··· Entries provided ···
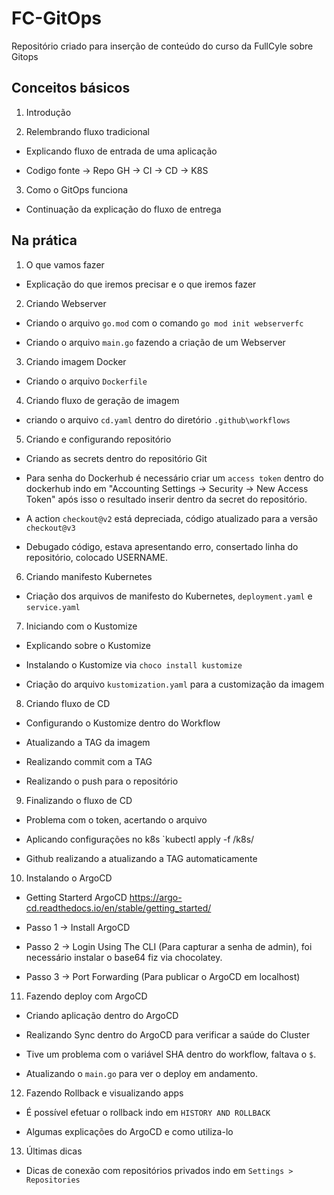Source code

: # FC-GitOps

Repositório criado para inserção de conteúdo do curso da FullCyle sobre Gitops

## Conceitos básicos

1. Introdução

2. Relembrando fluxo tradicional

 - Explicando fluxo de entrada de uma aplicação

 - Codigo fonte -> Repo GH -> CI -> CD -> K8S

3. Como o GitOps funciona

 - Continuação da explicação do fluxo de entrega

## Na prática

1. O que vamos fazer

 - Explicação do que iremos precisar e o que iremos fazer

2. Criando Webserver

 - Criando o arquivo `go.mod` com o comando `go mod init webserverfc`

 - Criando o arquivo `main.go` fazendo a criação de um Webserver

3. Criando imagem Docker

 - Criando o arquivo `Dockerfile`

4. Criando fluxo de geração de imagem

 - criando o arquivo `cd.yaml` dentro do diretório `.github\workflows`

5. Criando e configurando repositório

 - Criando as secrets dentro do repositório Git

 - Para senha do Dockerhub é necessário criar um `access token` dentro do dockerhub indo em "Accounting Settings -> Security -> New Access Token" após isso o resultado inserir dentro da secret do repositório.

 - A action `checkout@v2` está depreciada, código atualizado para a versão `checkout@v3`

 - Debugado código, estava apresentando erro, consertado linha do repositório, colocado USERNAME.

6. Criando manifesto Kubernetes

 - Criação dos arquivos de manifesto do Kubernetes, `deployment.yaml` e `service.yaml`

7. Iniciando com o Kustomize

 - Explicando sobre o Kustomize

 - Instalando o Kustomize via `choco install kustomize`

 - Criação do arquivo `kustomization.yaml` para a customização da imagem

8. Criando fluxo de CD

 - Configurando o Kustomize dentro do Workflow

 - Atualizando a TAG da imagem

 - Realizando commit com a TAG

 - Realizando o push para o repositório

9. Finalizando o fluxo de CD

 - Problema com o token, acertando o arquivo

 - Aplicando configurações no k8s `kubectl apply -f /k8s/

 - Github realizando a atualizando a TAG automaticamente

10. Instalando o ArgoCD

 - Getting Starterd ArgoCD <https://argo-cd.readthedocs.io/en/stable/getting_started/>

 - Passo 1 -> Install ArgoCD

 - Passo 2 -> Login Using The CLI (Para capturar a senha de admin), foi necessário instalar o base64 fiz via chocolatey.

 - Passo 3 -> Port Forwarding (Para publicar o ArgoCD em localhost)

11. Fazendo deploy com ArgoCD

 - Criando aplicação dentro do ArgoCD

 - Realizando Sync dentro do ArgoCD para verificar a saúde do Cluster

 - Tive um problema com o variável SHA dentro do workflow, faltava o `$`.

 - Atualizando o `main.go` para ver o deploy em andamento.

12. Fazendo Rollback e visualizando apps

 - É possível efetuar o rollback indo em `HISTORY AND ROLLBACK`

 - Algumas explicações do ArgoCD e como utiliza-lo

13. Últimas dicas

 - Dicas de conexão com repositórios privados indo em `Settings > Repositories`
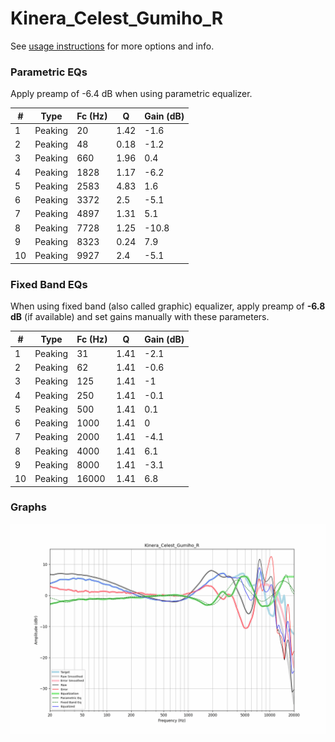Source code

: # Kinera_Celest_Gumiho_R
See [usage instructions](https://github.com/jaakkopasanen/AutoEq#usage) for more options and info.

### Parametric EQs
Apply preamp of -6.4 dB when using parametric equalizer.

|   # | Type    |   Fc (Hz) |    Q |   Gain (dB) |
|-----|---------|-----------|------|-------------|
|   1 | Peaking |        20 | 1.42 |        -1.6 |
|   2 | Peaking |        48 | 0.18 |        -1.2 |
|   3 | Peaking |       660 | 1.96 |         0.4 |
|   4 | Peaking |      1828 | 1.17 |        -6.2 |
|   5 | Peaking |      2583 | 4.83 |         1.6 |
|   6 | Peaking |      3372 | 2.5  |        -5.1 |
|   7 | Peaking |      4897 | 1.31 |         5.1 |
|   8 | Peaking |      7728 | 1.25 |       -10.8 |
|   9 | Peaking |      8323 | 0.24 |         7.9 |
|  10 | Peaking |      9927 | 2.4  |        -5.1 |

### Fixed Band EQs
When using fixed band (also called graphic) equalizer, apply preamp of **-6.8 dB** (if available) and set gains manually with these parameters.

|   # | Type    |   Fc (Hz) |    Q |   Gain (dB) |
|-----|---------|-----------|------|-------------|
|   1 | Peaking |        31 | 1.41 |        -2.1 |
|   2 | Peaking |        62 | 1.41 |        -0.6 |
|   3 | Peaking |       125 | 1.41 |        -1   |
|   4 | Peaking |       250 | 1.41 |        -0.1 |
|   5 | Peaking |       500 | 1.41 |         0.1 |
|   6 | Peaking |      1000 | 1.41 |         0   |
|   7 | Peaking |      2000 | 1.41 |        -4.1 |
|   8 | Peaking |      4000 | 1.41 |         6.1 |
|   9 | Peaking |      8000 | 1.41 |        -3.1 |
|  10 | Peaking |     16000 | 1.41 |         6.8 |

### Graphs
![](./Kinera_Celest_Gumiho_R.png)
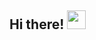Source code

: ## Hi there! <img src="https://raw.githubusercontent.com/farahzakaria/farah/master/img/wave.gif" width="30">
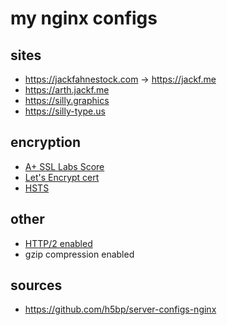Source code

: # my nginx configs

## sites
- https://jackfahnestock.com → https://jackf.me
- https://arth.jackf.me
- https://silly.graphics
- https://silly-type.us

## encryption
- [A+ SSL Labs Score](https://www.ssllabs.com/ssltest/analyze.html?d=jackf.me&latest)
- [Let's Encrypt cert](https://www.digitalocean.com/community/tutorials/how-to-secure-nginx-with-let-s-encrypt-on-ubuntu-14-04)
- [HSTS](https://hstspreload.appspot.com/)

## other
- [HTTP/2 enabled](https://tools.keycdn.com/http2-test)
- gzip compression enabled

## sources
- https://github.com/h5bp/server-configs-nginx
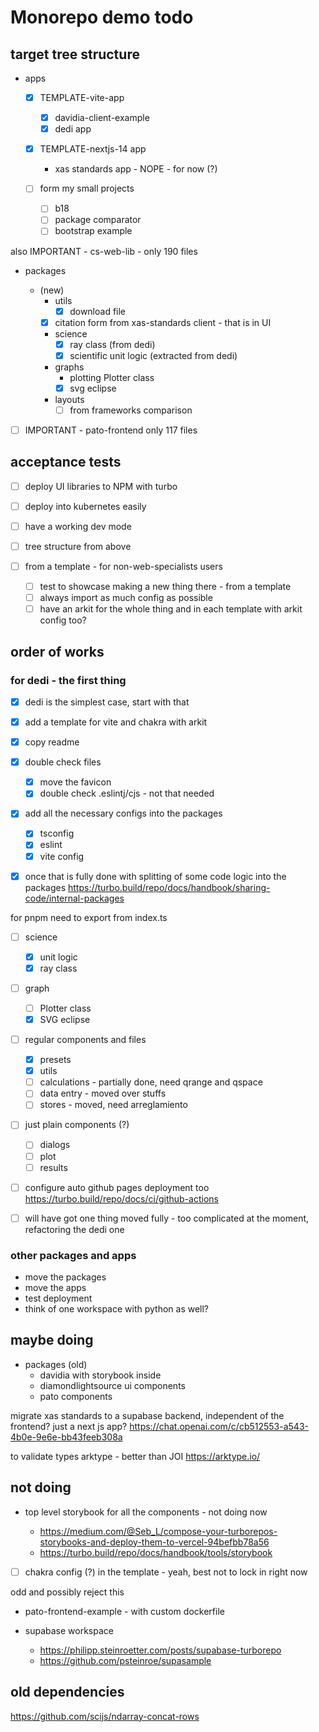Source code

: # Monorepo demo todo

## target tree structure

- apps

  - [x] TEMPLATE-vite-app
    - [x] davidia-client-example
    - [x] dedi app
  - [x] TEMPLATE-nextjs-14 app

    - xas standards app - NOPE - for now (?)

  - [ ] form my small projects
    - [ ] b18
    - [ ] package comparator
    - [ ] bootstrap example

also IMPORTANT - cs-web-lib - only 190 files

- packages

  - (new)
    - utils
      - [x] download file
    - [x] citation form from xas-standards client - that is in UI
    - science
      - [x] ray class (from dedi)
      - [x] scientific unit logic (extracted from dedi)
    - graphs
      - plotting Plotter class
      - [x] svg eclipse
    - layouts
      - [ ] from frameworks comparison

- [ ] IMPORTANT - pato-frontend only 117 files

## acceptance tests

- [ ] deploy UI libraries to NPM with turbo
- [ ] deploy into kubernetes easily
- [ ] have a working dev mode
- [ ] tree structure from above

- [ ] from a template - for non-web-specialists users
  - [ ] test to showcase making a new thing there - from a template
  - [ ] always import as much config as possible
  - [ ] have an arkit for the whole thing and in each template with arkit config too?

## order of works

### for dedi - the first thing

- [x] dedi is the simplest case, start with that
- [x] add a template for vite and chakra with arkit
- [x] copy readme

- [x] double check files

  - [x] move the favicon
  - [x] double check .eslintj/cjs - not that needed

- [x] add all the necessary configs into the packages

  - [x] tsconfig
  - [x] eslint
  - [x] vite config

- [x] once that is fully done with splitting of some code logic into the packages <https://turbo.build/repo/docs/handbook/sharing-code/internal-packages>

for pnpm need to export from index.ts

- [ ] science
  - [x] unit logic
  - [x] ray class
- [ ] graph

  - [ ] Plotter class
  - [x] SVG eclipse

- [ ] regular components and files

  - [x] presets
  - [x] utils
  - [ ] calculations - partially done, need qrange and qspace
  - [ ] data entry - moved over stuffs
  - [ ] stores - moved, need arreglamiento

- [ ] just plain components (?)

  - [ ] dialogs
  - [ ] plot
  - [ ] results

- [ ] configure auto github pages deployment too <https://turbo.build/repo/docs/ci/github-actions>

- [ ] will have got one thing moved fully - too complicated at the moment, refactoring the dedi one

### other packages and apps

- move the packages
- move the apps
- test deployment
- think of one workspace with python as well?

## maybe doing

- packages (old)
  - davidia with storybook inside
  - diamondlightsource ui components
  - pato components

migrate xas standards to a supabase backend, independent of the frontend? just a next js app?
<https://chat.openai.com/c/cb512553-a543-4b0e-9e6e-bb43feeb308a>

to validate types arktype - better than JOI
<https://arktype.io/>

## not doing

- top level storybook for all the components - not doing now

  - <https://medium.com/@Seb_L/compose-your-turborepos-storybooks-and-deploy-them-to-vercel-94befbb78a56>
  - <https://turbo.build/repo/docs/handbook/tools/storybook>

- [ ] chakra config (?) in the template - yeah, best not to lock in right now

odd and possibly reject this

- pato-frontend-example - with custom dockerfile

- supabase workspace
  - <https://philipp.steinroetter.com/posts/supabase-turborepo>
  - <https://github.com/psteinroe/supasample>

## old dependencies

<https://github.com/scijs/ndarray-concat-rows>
···
Pull together all lines from the data that mention the word "imagem".

3. Criando imagem Docker
4. Criando fluxo de geração de imagem
 - Criação do arquivo `kustomization.yaml` para a customização da imagem
 - Atualizando a TAG da imagem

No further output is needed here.